Prove that if $p \nmid r, p \nmid s$, then $p \equiv 1 \pmod{4}$.

Question

Suppose $p$ is an odd prime and $p\mid n$. Also $r^2 + s^2 \equiv 0 \pmod{n}$. Now prove that if $p \nmid r,\quad p \nmid s$, then $p \equiv 1 \pmod{4}$.

My work:

Since $r^2 + s^2 \equiv 0 \pmod{n} \implies r^2 + s^2 \equiv 0 \pmod{p} \implies (r + s)^2 \equiv 2rs \pmod{p}$

If $p \nmid r, p \nmid s \implies p \nmid 2rs$

Now I don't know how to proceed further.

Answer 1

$p\mid n$ and $r^2+s^2\equiv 0\pmod{n}$ implies $r^2+s^2\equiv 0\pmod{p}$, i.e. $r^2\equiv -s^2\pmod{p}$. Now, $p\nmid s$ implies $s^{-1}\bmod p$ exists, so multiply both sides by $\left(s^{-1}\right)^2\bmod p$ to get $\left(rs^{-1}\right)^2\equiv -1\pmod{p}$.

There are many ways to continue.
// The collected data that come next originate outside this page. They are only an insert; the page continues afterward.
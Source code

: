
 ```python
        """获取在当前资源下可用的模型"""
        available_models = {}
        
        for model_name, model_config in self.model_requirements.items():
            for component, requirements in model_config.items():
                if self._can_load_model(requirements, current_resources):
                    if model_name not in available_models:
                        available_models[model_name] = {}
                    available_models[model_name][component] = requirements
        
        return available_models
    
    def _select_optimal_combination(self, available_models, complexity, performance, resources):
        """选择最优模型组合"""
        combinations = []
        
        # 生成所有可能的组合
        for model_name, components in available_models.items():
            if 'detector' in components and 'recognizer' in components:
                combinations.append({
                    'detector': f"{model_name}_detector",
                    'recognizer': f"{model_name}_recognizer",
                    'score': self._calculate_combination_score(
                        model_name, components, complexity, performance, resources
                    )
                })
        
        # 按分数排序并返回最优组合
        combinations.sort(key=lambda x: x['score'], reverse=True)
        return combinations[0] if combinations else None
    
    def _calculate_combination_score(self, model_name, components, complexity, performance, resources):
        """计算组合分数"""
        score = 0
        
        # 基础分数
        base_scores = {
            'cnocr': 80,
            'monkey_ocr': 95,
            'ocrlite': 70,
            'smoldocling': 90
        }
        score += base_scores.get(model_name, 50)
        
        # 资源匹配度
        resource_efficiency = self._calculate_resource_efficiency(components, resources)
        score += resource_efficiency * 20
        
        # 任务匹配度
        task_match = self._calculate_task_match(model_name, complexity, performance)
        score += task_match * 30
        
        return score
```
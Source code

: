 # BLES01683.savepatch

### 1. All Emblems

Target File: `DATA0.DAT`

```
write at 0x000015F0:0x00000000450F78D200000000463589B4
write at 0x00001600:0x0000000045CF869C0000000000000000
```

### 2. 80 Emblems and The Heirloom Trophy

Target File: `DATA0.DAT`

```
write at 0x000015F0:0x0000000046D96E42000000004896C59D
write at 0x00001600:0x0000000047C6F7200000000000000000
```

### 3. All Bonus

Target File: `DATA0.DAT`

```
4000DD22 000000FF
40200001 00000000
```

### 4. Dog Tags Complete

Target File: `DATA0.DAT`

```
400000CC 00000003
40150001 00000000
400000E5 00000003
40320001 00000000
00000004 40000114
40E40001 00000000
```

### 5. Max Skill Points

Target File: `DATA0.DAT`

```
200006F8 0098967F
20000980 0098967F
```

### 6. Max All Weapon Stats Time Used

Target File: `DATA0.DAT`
It's immediate by Quadratic Reciprocity, but here are some other ways:

$1)\ $ For contradiction, assume $p\equiv 3\pmod{4}$. Raise both sides to the $(p-1)/2$'th (which is an odd number) power: $\left(rs^{-1}\right)^{p-1}\equiv (-1)^{(p-1)/2}\equiv -1\pmod{p}$. This contradicts Fermat's Little theorem.

$2)\ $ Notice $\text{ord}_p\left(rs^{-1}\right)=4$. Combine this with Fermat's Little theorem to get $4\mid p-1$ (see below Lemma).

Lemma: If $x^k\equiv 1\pmod{n}$, then $\text{ord}_n(x)\mid k$. Proof: For contradiction, let $k=\text{ord}_n(x)t+r$ with $0<r<\text{ord}_n(x)$. Then $1\equiv x^{k}\equiv \left(x^{\text{ord}_n(x)}\right)^tx^{r}\equiv 1^tx^r\equiv x^r\pmod{p}$, contradiction.

Answer 2

We have $r^2+s^2 \equiv 0 \pmod n$ so $r^2+s^2 = nk$ for some integer $k$. Then $p|n$ so $p|nk$ and hence $p|(r^2+s^2)$. Then since $p\nmid r$ and $p\nmid s$, then there exist a $s^{-1} \pmod p$.

Then multiply through by $(s^{-1})^2$ gives you $(rs^{-1})^2 +1 \equiv 0 \pmod p$ or equivalently, $-1$ is a quadratic residue $\mod p$. This implies that $p \equiv 1 \pmod 4$ by quadratic reciprocity.